The ‘one-size-fits-all’ loan application simply does not work anymore. The newly implemented and redesigned URLA (Uniform Residential Loan Application), aims to simplify, organize and streamline the entire consumer journey – from loan request, to the underwriting and approval process.
The new URLA document, implemented from July this year (2019), (with a mandatory use date of February 1, 2020), comes with a completely new layout and content. The all so familiar four-page document used for so long is now replaced by a system of five critical components that have been mixed and matched to correlate the requirements of a specific transaction. Digitization of traditional workflows along with the more user-friendly approach of the new residential loan model can solve many of the existing issues. Let us understand what the changes mean for banking compliance, as well as the opportunities they can create.
The need for this change in the data communication format
Fannie Mae and Freddie Mac understood the need for a critical change in the data communication format – relevance of the data collected. For today’s underwriting to be accurate while being predictive, new uniform data sets needed to be created. Hence, the GSEs have both removed and added information from the URLA.

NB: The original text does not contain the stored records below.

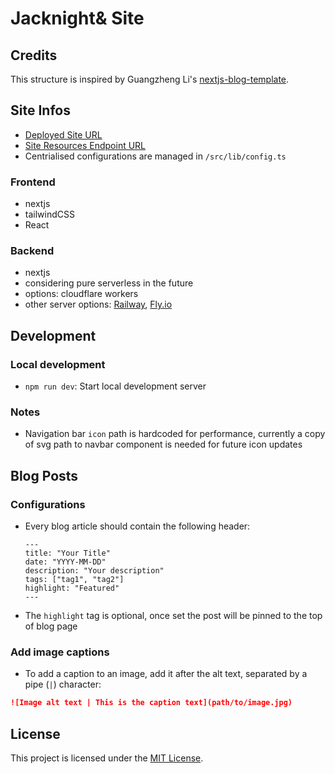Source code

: # Jacknight& Site

## Credits
This structure is inspired by Guangzheng Li's [nextjs-blog-template](https://github.com/guangzhengli/nextjs-blog-template).

## Site Infos
- [Deployed Site URL](https://jacknight-and-friends.vercel.app/)
- [Site Resources Endpoint URL](https://site-resources.lon1.cdn.digitaloceanspaces.com)
- Centrialised configurations are managed in ```/src/lib/config.ts```

### Frontend
- nextjs
- tailwindCSS
- React

### Backend
- nextjs
- considering pure serverless in the future
- options: cloudflare workers
- other server options:  [Railway](https://railway.com/?referralCode=SDfuE1), [Fly.io](https://fly.io/)


## Development

### Local development
- `npm run dev`: Start local development server

### Notes
- Navigation bar ```icon``` path is hardcoded for performance, currently a copy of svg path to navbar component is needed for future icon updates


## Blog Posts

### Configurations

- Every blog article should contain the following header:
    ```
    ---
    title: "Your Title"
    date: "YYYY-MM-DD"
    description: "Your description"
    tags: ["tag1", "tag2"]
    highlight: "Featured"
    ---
    ```
- The ```highlight``` tag is optional, once set the post will be pinned to the top of blog page

### Add image captions

- To add a caption to an image, add it after the alt text, separated by a pipe (`|`) character:

```markdown
![Image alt text | This is the caption text](path/to/image.jpg)
```

## License

This project is licensed under the [MIT License](public/LICENSE.txt).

How will AI help reshape mortgage lending
The promise of Artificial Intelligence (AI) or Machine Learning (ML) towards transforming the lending industry is now beginning to unfold as several key players across the consumer lending frontiers are already leveraging the technology to streamline processes, improve productivity, efficiency, borrowers experience, risk alignment and loan quality. Lending by itself is a data-rich environment, and the benefits are there for everyone to see.

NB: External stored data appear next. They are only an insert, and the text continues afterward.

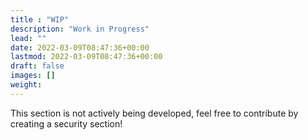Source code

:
 ```yaml
---
title : "WIP"
description: "Work in Progress"
lead: ""
date: 2022-03-09T08:47:36+00:00
lastmod: 2022-03-09T08:47:36+00:00
draft: false
images: []
weight: 
---
```


This section is not actively being developed, feel free to contribute by creating a security section!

For example, in its quarterly Mortgage Lender Sentiment Survey®, Fannie Mae’s ESR (Economic & Strategic Research) Group found that almost 63% of lenders are acquainted with AI/ML, but only about 27% have tried or used AI tools for mortgage functions. Even almost 3/5th of lenders (~58%) said that they expect to implement AI tools in two years.
In the coming months, the additional data provided by the new URLA document enables several new use cases for deployment of AI/ML tools. We will see AI and ML come to frequently influence the end-to-end borrower journey from shopping for homes to owning said homes. AI and ML can be leveraged to prioritize and score leads, match borrowers to assets, manage risks, predict propensity to close, convert and so much more!
To reduce the negative experiences, lenders can accurately detect and highlight anomalies for underwriters, and essentially predict borrower default propensities within servicing to either further engage or incentivize borrowers for timely payments.
AI/ML tools through enterprise tools like SAP or Microsoft are already opening up new lines of revenues for financial institutions in other segments like consumer lending. Servicers working on portfolio retention can use AI or ML to not only predict customer behaviour 3-6 months in advance, but also combine it with attractive offers or discounts that turns them into customers-for-life. Better use of relevant data also includes additional benefits like fewer losses from frauds, accurate automated valuation models or AVMs for the properties, and reduced credit losses through accurate EPD & general loan default predictions.
Preparation is key
The revised URLA is probably one of the single largest compliance changes in a long time as it creates an effective pipeline management system, which can be tailored to the lender’s required business outcomes.
Preparing is a key component and it must always begin with a strategic implementation plan, as any bank must first understand which areas of its functions will be impacted by this change. For instance, whether your existing loan origination system supports the dynamic version of the URLA or not, how you can use the voluntary information from borrowers to see its benefits early on. Regardless of where you stand, there are benefits of testing the waters early as this major redesign in the URLA can cause headaches later, if caught off-guard.
If lenders are interested in exploring AI and ML, we recommend starting in small areas where you can use legacy or historical data, can help implementation teams gain confidence with AI on a practical level to further inform decision-making/investment decisions.